Figure 2. The Trend in Reduction of HAM-A Patients Receiving Citalopram and Cipram® During the Study
Figure 3. The Trend in Reduction of HAM-D Patients Receiving Citalopram and Cipram® During the Study
Citalopram is considered to have the most selective serotonin reuptake inhibition among SSRIs (
8, 17). SSRIs originally were developed for the treatment of depression, depression; however, with increased knowledge about the serotonin role in psychiatric disorders has led to the broader applications of these drugs in different disorders ( 6). To the authors' knowledge, the efficacy of SSRIs in the treatment of MADD has not been evaluated widely in the treatment of MADD. As mentioned above, both treatment modalities in our study significantly reduced the HAM-A and HAM-D at 8 week which shows citalopram efficacy in this disorder. The outcome of our study is in accordance with the study of Carrasco et al. ( 5) who have evaluated sertraline in the treatment of MADD. In that 8-week study, 29 out of 36 patients (76%) were responders to sertraline. Prescribing a generic drug instead of its brand-name may be potentially cost-saving ( 6), however, concerns regarding several remarkable points may affect patients’ and health care providers’ trust in generic drugs negatively ( 18). Theoretically, a generic drug is a pharmaceutical product that is launched with no intellectual property or other protection after expiry date of the patent or other exclusive rights of the innovator product ( 19). As a general rule the generic drug must contain the same active ingredient and be available with the same pharmaceutical dosage form and dose. Also demonstration of the bioequivalence of the generic drug within an acceptable range with the original brand is required ( 20). Despite the lack of evidence for inferiority of generic drugs to their branded counterparts, many patients may resist changing from a brand name drug to its generic equivalent ( 10). Even some physicians may not believe in the same efficacy of the brand name and generic drugs. For example, physicians participated in a survey in Finland, doubted the equivalency of certain generic medications in terms of efficacy and safety ( 11). Several other studies have expressed the existence of a controversy about equivalency of generic and brand drugs in terms of effects and safety in different illnesses ( 21- 24).

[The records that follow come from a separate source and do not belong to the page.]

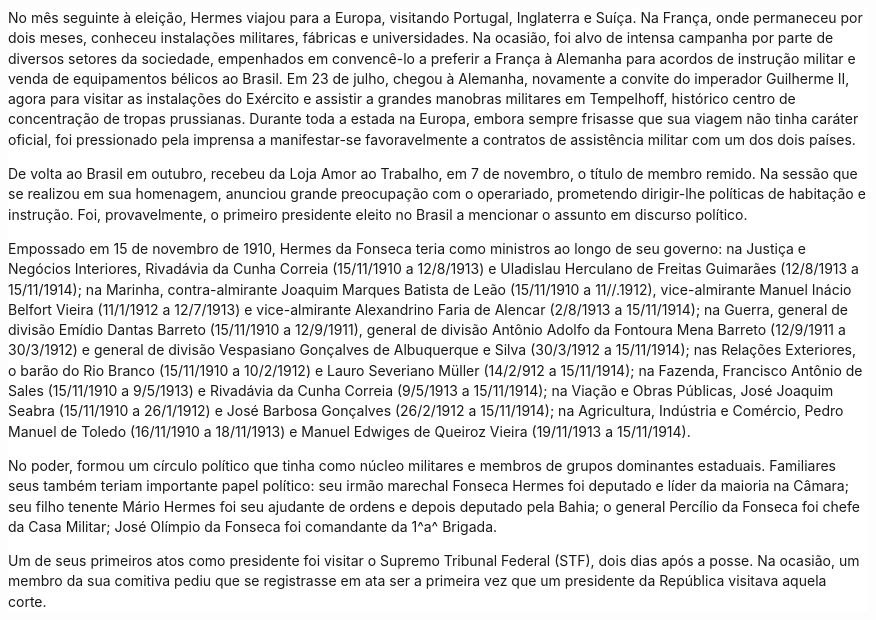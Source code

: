 No mês seguinte à eleição, Hermes viajou para a Europa, visitando
Portugal, Inglaterra e Suíça. Na França, onde permaneceu por dois meses,
conheceu instalações militares, fábricas e universidades. Na ocasião,
foi alvo de intensa campanha por parte de diversos setores da sociedade,
empenhados em convencê-lo a preferir a França à Alemanha para acordos de
instrução militar e venda de equipamentos bélicos ao Brasil. Em 23 de
julho, chegou à Alemanha, novamente a convite do imperador Guilherme II,
agora para visitar as instalações do Exército e assistir a grandes
manobras militares em Tempelhoff, histórico centro de concentração de
tropas prussianas. Durante toda a estada na Europa, embora sempre
frisasse que sua viagem não tinha caráter oficial, foi pressionado pela
imprensa a manifestar-se favoravelmente a contratos de assistência
militar com um dos dois países.

De volta ao Brasil em outubro, recebeu da Loja Amor ao Trabalho, em 7 de
novembro, o título de membro remido. Na sessão que se realizou em sua
homenagem, anunciou grande preocupação com o operariado, prometendo
dirigir-lhe políticas de habitação e instrução. Foi, provavelmente, o
primeiro presidente eleito no Brasil a mencionar o assunto em discurso
político.

Empossado em 15 de novembro de 1910, Hermes da Fonseca teria como
ministros ao longo de seu governo: na Justiça e Negócios Interiores,
Rivadávia da Cunha Correia (15/11/1910 a 12/8/1913) e Uladislau
Herculano de Freitas Guimarães (12/8/1913 a 15/11/1914); na Marinha,
contra-almirante Joaquim Marques Batista de Leão (15/11/1910 a
11//.1912), vice-almirante Manuel Inácio Belfort Vieira (11/1/1912 a
12/7/1913) e vice-almirante Alexandrino Faria de Alencar (2/8/1913 a
15/11/1914); na Guerra, general de divisão Emídio Dantas Barreto
(15/11/1910 a 12/9/1911), general de divisão Antônio Adolfo da Fontoura
Mena Barreto (12/9/1911 a 30/3/1912) e general de divisão Vespasiano
Gonçalves de Albuquerque e Silva (30/3/1912 a 15/11/1914); nas Relações
Exteriores, o barão do Rio Branco (15/11/1910 a 10/2/1912) e Lauro
Severiano Müller (14/2/912 a 15/11/1914); na Fazenda, Francisco Antônio
de Sales (15/11/1910 a 9/5/1913) e Rivadávia da Cunha Correia (9/5/1913
a 15/11/1914); na Viação e Obras Públicas, José Joaquim Seabra
(15/11/1910 a 26/1/1912) e José Barbosa Gonçalves (26/2/1912 a
15/11/1914); na Agricultura, Indústria e Comércio, Pedro Manuel de
Toledo (16/11/1910 a 18/11/1913) e Manuel Edwiges de Queiroz Vieira
(19/11/1913 a 15/11/1914).

No poder, formou um círculo político que tinha como núcleo militares e
membros de grupos dominantes estaduais. Familiares seus também teriam
importante papel político: seu irmão marechal Fonseca Hermes foi
deputado e líder da maioria na Câmara; seu filho tenente Mário Hermes
foi seu ajudante de ordens e depois deputado pela Bahia; o general
Percílio da Fonseca foi chefe da Casa Militar; José Olímpio da Fonseca
foi comandante da 1^a^ Brigada.

Um de seus primeiros atos como presidente foi visitar o Supremo Tribunal
Federal (STF), dois dias após a posse. Na ocasião, um membro da sua
comitiva pediu que se registrasse em ata ser a primeira vez que um
presidente da República visitava aquela corte.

In a case study of six patients with depression, Yu et al. (
25) reported that Prozac® was more effective and resulted in fewer side effects when compared to its generic fluoxetine. In our study, in spite of significant differences of both HAM-D and HAM-A between the groups at the end of week 4 in favor of Cipram®, no significant differences were noted at the end of week 8. This can be interpreted as a more rapid onset of effects with Cipram®. However, the same efficacy is obtained with citalopram when the duration of treatment is long enough. Since the cost benefit ratio is an important issue in selecting a medication for a patient, especially, someone who suffers from a chronic disorder, our study suggests that generic citalopram may be preferred over Cipram® to be initiated in most patients. Moreover, it should be noted that patients receiving Cipram® were on the lower doses of the drug when compared with those who received generic citalopram. This may suggest that Cipram® in lower doses is as efficacious as higher doses of its generic. One important limitation in the present study was the fact that a small number of patients with a diagnosis of MADD were compared in this trial.
This study suggests that the efficacy of Cipram® and its generic drug seems to be similar in the treatment of MADD after 8 weeks. However, Cipram® may reduce depression and anxiety quicker than its generic, citalopram. Studies with a larger number of patients and for a longer duration may be needed to confirm the results of this study.